− Хэмпер позволит мне работать на своей фабрике, когда отрежет себе свою правую руку, не раньше и не позже, — тихо ответил Николас.
Маргарет печально умолкла.
− Кстати, о жалованьи, — сказал мистер Хейл. — Вы не обижайтесь, но я думаю, вы допустили несколько серьезных ошибок. Я бы хотел прочитать вам несколько высказываний из книги, которая у меня есть, — он поднялся и подошел к книжным полкам.

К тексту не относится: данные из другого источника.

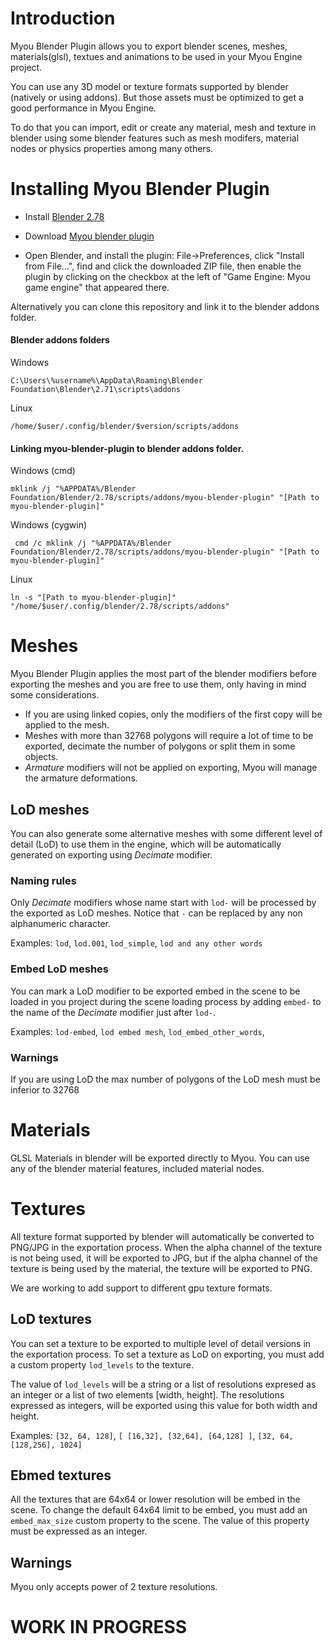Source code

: # Introduction
Myou Blender Plugin allows you to export blender scenes, meshes, materials(glsl), textues and animations to be used in your Myou Engine project.

You can use any 3D model or texture formats supported by blender (natively or using addons). But those assets must be optimized to get a good performance in Myou Engine.

To do that you can import, edit or create any material, mesh and texture in blender using some blender features such as mesh modifers,  material nodes or physics properties among many others.

# Installing Myou Blender Plugin

- Install [Blender 2.78](http://download.blender.org/release/Blender2.78/)

- Download [Myou blender plugin](https://github.com/myou-engine/myou-blender-plugin/archive/master.zip)

- Open Blender, and install the plugin: File->Preferences, click "Install from File...", find and click the downloaded ZIP file, then enable the plugin by clicking on the checkbox at the left of "Game Engine: Myou game engine" that appeared there.

Alternatively you can clone this repository and link it to the blender addons folder.

#### Blender addons folders

Windows
```
C:\Users\%username%\AppData\Roaming\Blender Foundation\Blender\2.71\scripts\addons
```

Linux
```
/home/$user/.config/blender/$version/scripts/addons
```

#### Linking myou-blender-plugin to blender addons folder.

Windows (cmd)
```
mklink /j "%APPDATA%/Blender Foundation/Blender/2.78/scripts/addons/myou-blender-plugin" "[Path to myou-blender-plugin]"
```

Windows (cygwin)
```
 cmd /c mklink /j "%APPDATA%/Blender Foundation/Blender/2.78/scripts/addons/myou-blender-plugin" "[Path to myou-blender-plugin]"
```

Linux
```
ln -s "[Path to myou-blender-plugin]" "/home/$user/.config/blender/2.78/scripts/addons"
```

# Meshes

Myou Blender Plugin applies the most part of the blender modifiers before exporting the meshes and you are free to use them, only having in mind some considerations.

 - If you are using linked copies, only the modifiers of the first copy will be applied to the mesh.
 - Meshes with more than 32768 polygons will require a lot of time to be exported, decimate the number of polygons or split them in some objects.
 - _Armature_ modifiers will not be applied on exporting, Myou will manage the armature deformations.

## LoD meshes
You can also generate some alternative meshes with some different level of detail (LoD) to use them in the engine, which will be automatically generated on exporting using _Decimate_ modifier.

### Naming rules
Only _Decimate_ modifiers whose name start with ```lod-``` will be processed by the exported as LoD meshes. Notice that ```-``` can be replaced by any non alphanumeric character.

Examples: ```lod```, ```lod.001```, ```lod_simple```, ```lod and any other words```

### Embed LoD meshes
You can mark a LoD modifier to be exported embed in the scene to be loaded in you project during the scene loading process by adding ```embed-``` to the name of the _Decimate_ modifier just after ```lod-```.

Examples: ```lod-embed```, ```lod embed mesh```, ```lod_embed_other_words```,

### Warnings
If you are using LoD the max number of polygons of the LoD mesh must be inferior to 32768

# Materials
GLSL Materials in blender will be exported directly to Myou. You can use any of the blender material features, included material nodes.

# Textures
All texture format supported by blender will automatically be converted to PNG/JPG in the exportation process. When the alpha channel of the texture is not being used, it will be exported to JPG, but if the alpha channel of the texture is being used by the material, the texture will be exported to PNG.

We are working to add support to different gpu texture formats.

## LoD textures
You can set a texture to be exported to multiple level of detail versions in the exportation process.
To set a texture as LoD on exporting, you must add a custom property ```lod_levels``` to the texture.

The value of ```lod_levels``` will be a string or a list of resolutions expresed as an integer or a list of two elements [width, height]. The resolutions expressed as integers, will be exported using this value for both width and height.

Examples: ```[32, 64, 128]```, ```[ [16,32], [32,64], [64,128] ]```, ```[32, 64, [128,256], 1024]```

## Ebmed textures
All the textures that are 64x64 or lower resolution will be embed in the scene. To change the default 64x64 limit to be embed, you must add an ```embed_max_size``` custom property to the scene. The value of this property must be expressed as an integer.

## Warnings
Myou only accepts power of 2 texture resolutions.

# WORK IN PROGRESS
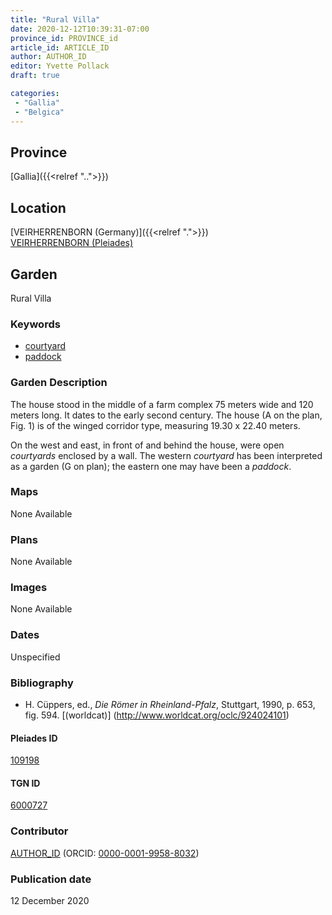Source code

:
 ```yaml
---
title: "Rural Villa"
date: 2020-12-12T10:39:31-07:00
province_id: PROVINCE_id
article_id: ARTICLE_ID
author: AUTHOR_ID
editor: Yvette Pollack
draft: true

categories:
 - "Gallia"
 - "Belgica"
---
```


## Province
[Gallia]({{<relref "..">}})

## Location

[VEIRHERRENBORN  (Germany)]({{<relref ".">}}) \
[VEIRHERRENBORN (Pleiades)](<!-- none available -->)

<!--### Location Description-->

<!-- LEAVE THIS BLANK FOR NOW -->

<!--## Sublocation-->

<!--
[AREA WITHIN LOCATION, LIKE “PALATINE HILL”](GEOREFERENCE LINK)
A sublocation is any area larger than an individual garden, but located within a location. I would always try to include a link to a controlled vocabulary here if possible. This ID may well be different from the Garden ID, e.g., Pompeii versus a Garden in one of the houses which has its own Pleiades ID.
-->

<!-- ### Sublocation Description -->

## Garden
Rural Villa

### Keywords
- [courtyard](http://vocab.getty.edu/page/aat/300004095)
- [paddock](http://vocab.getty.edu/page/aat/300428748)

### Garden Description

The house stood in the middle of a farm complex 75 meters wide and 120 meters long. It dates to the early second century.  The house (A on the plan, Fig. 1) is of the winged corridor type, measuring 19.30 x 22.40 meters.

 On the west and east, in front of and behind the house, were open *courtyards* enclosed by a wall. The western *courtyard* has been interpreted as a garden (G on plan); the eastern one may have been a *paddock*.


<!-- Text comes from draft file-->


### Maps

None Available

### Plans

None Available
<!--
{{< figure src="IMG_URL" alt="ALT_TEXT" title="CAPTION" >}}
-->

### Images

None Available
<!--
{{< figure src="IMG_URL" alt="ALT_TEXT" title="CAPTION" >}}
-->

### Dates
Unspecified

### Bibliography
- H. Cüppers, ed., *Die Römer in Rheinland-Pfalz*, Stuttgart, 1990, p. 653, fig. 594. [(worldcat)] (http://www.worldcat.org/oclc/924024101)

<!--#### Periodo ID-->

<!-- [PERIODO_ID](https://pleiades.stoa.org/places/PLEIADES_ID) -->

#### Pleiades ID

[109198](<!-- not on pleiades -->)

#### TGN ID
[6000727](http://vocab.getty.edu/page/tgn/6000727)

### Contributor
[AUTHOR_ID](link) (ORCID: [0000-0001-9958-8032](https://orcid.org/0000-0001-9958-8032))

### Publication date
12 December 2020

<!--### Related articles-->

<!-- Links to other related articles. Leave blank for now -->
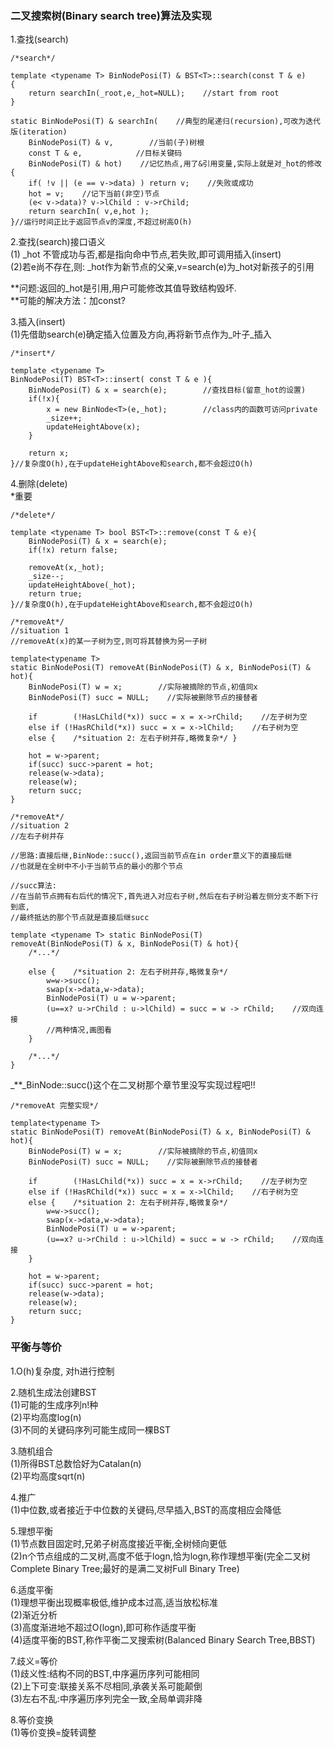 ### 二叉搜索树\(Binary search tree\)算法及实现

1.查找\(search\)

```
/*search*/

template <typename T> BinNodePosi(T) & BST<T>::search(const T & e)
{
    return searchIn(_root,e,_hot=NULL);    //start from root
}

static BinNodePosi(T) & searchIn(    //典型的尾递归(recursion),可改为迭代版(iteration)
    BinNodePosi(T) & v,        //当前(子)树根
    const T & e,            //目标关键码
    BinNodePosi(T) & hot)    //记忆热点,用了&引用变量,实际上就是对_hot的修改
{
    if( !v || (e == v->data) ) return v;    //失败或成功
    hot = v;    //记下当前(非空)节点
    (e< v->data)? v->lChild : v->rChild;
    return searchIn( v,e,hot );
}//运行时间正比于返回节点v的深度,不超过树高O(h)
```

2.查找\(search\)接口语义  
\(1\) \_hot 不管成功与否,都是指向命中节点,若失败,即可调用插入\(insert\)  
\(2\)若e尚不存在,则: \_hot作为新节点的父亲,v=search\(e\)为\_hot对新孩子的引用

**问题:返回的\_hot是引用,用户可能修改其值导致结构毁坏.  
**可能的解决方法：加const?

3.插入\(insert\)  
\(1\)先借助search\(e\)确定插入位置及方向,再将新节点作为_叶子_插入

```
/*insert*/

template <typename T>
BinNodePosi(T) BST<T>::insert( const T & e ){
    BinNodePosi(T) & x = search(e);        //查找目标(留意_hot的设置)
    if(!x){
        x = new BinNode<T>(e,_hot);        //class内的函数可访问private
        _size++;
        updateHeightAbove(x);
    }

    return x;
}//复杂度O(h),在于updateHeightAbove和search,都不会超过O(h)
```

4.删除\(delete\)  
\*重要

```
/*delete*/

template <typename T> bool BST<T>::remove(const T & e){
    BinNodePosi(T) & x = search(e);
    if(!x) return false;

    removeAt(x,_hot);
    _size--;
    updateHeightAbove(_hot);
    return true;
}//复杂度O(h),在于updateHeightAbove和search,都不会超过O(h)
```

```
/*removeAt*/
//situation 1
//removeAt(x)的某一子树为空,则可将其替换为另一子树

template<typename T> 
static BinNodePosi(T) removeAt(BinNodePosi(T) & x, BinNodePosi(T) & hot){
    BinNodePosi(T) w = x;        //实际被摘除的节点,初值同x
    BinNodePosi(T) succ = NULL;    //实际被删除节点的接替者

    if        (!HasLChild(*x)) succ = x = x->rChild;    //左子树为空
    else if (!HasRChild(*x)) succ = x = x->lChild;    //右子树为空
    else {    /*situation 2: 左右子树并存,略微复杂*/ }

    hot = w->parent;
    if(succ) succ->parent = hot;
    release(w->data);
    release(w);
    return succ;
}
```

```
/*removeAt*/
//situation 2
//左右子树并存

//思路:直接后继,BinNode::succ(),返回当前节点在in order意义下的直接后继
//也就是在全树中不小于当前节点的最小的那个节点

//succ算法:
//在当前节点拥有右后代的情况下,首先进入对应右子树,然后在右子树沿着左侧分支不断下行到底,
//最终抵达的那个节点就是直接后继succ

template <typename T> static BinNodePosi(T)
removeAt(BinNodePosi(T) & x, BinNodePosi(T) & hot){
    /*...*/

    else {    /*situation 2: 左右子树并存,略微复杂*/ 
        w=w->succ();
        swap(x->data,w->data);
        BinNodePosi(T) u = w->parent;
        (u==x? u->rChild : u->lChild) = succ = w -> rChild;    //双向连接
        //两种情况,画图看
    }

    /*...*/
}
```

_\*\*_BinNode::succ\(\)这个在二叉树那个章节里没写实现过程吧!!

```
/*removeAt 完整实现*/

template<typename T> 
static BinNodePosi(T) removeAt(BinNodePosi(T) & x, BinNodePosi(T) & hot){
    BinNodePosi(T) w = x;        //实际被摘除的节点,初值同x
    BinNodePosi(T) succ = NULL;    //实际被删除节点的接替者

    if        (!HasLChild(*x)) succ = x = x->rChild;    //左子树为空
    else if (!HasRChild(*x)) succ = x = x->lChild;    //右子树为空
    else {    /*situation 2: 左右子树并存,略微复杂*/
        w=w->succ();
        swap(x->data,w->data);
        BinNodePosi(T) u = w->parent;
        (u==x? u->rChild : u->lChild) = succ = w -> rChild;    //双向连接
    }

    hot = w->parent;
    if(succ) succ->parent = hot;
    release(w->data);
    release(w);
    return succ;
}
```

### 平衡与等价

1.O\(h\)复杂度, 对h进行控制

2.随机生成法创建BST  
\(1\)可能的生成序列n!种  
\(2\)平均高度log\(n\)  
\(3\)不同的关键码序列可能生成同一棵BST

3.随机组合  
\(1\)所得BST总数恰好为Catalan\(n\)  
\(2\)平均高度sqrt\(n\)

4.推广  
\(1\)中位数,或者接近于中位数的关键码,尽早插入,BST的高度相应会降低

5.理想平衡  
\(1\)节点数目固定时,兄弟子树高度接近平衡,全树倾向更低  
\(2\)n个节点组成的二叉树,高度不低于logn,恰为logn,称作理想平衡\(完全二叉树Complete Binary Tree;最好的是满二叉树Full Binary Tree\)

6.适度平衡  
\(1\)理想平衡出现概率极低,维护成本过高,适当放松标准  
\(2\)渐近分析  
\(3\)高度渐进地不超过O\(logn\),即可称作适度平衡  
\(4\)适度平衡的BST,称作平衡二叉搜索树\(Balanced Binary Search Tree,BBST\)

7.歧义=等价  
\(1\)歧义性:结构不同的BST,中序遍历序列可能相同  
\(2\)上下可变:联接关系不尽相同,承袭关系可能颠倒  
\(3\)左右不乱:中序遍历序列完全一致,全局单调非降

8.等价变换  
\(1\)等价变换=旋转调整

− Не беспокойтесь, сэр, — сказал Николас. — Вся эта книжная чепуха влетает в одно ухо, а вылетает в другое. На меня это не произведет впечатления. Прежде чем между мной и Хэмпером произошел раскол, надсмотрщик рассказал ему, что я подговаривал рабочих просить большее жалованье. И Хэмпер встретил меня однажды во дворе. У него была тонкая книжка в руке, и он сказал: «Хиггинс, мне сказали, что ты один из тех проклятых дураков, что думают, что могут получать больше, если попросят. Да, вот ты и содержи их, когда повысишь им жалованье. Так, я даю тебе шанс и испытаю, есть ли у тебя разум. Вот книга, написанная моим другом, и если ты прочтешь ее, ты поймешь, от чего зависят размеры жалованья, и что ни хозяева, ни рабочие никак не могут на это повлиять, пусть даже они целыми днями надрывают свои глотки в забастовке как отъявленные дураки». Ну, сэр, я рассказал это вам — священнику, когда-то проповедовавшему и пытавшемуся убедить людей в том, что вам казалось правильным. Разве вы бы начали свою проповедь с того, что назвали их дураками или чем-то подобным, разве сначала бы вы не сказали им каких-то добрых слов, чтобы заставить их слушать и верить. И в вашей проповеди вы бы не останавливались каждый раз и не говорили бы им: «Вы — просто куча дураков, и я всерьез подозреваю, что мне бесполезно пытаться вложить в вас разум?» Я был сильно рассержен; я признаю, что взялся читать то, что написал друг Хэмпера… я был сильно возмущен этой манерой обращения ко мне, но я подумал: «Спокойно. Я пойму, что говорят эти парни, и проверю: они — простаки или я». Поэтому я взял книгу и с трудом прочел ее. Но, Господи помилуй, в ней говорилось о капитале и труде, труде и капитале, до тех пор, пока она не усыпила меня. Я не смог правильно уяснить себе, что есть что. О них говорилось, как будто они были добродетелью и злом. А все, что я хотел знать, есть ли права у людей, богатые они или бедные… были бы они только людьми.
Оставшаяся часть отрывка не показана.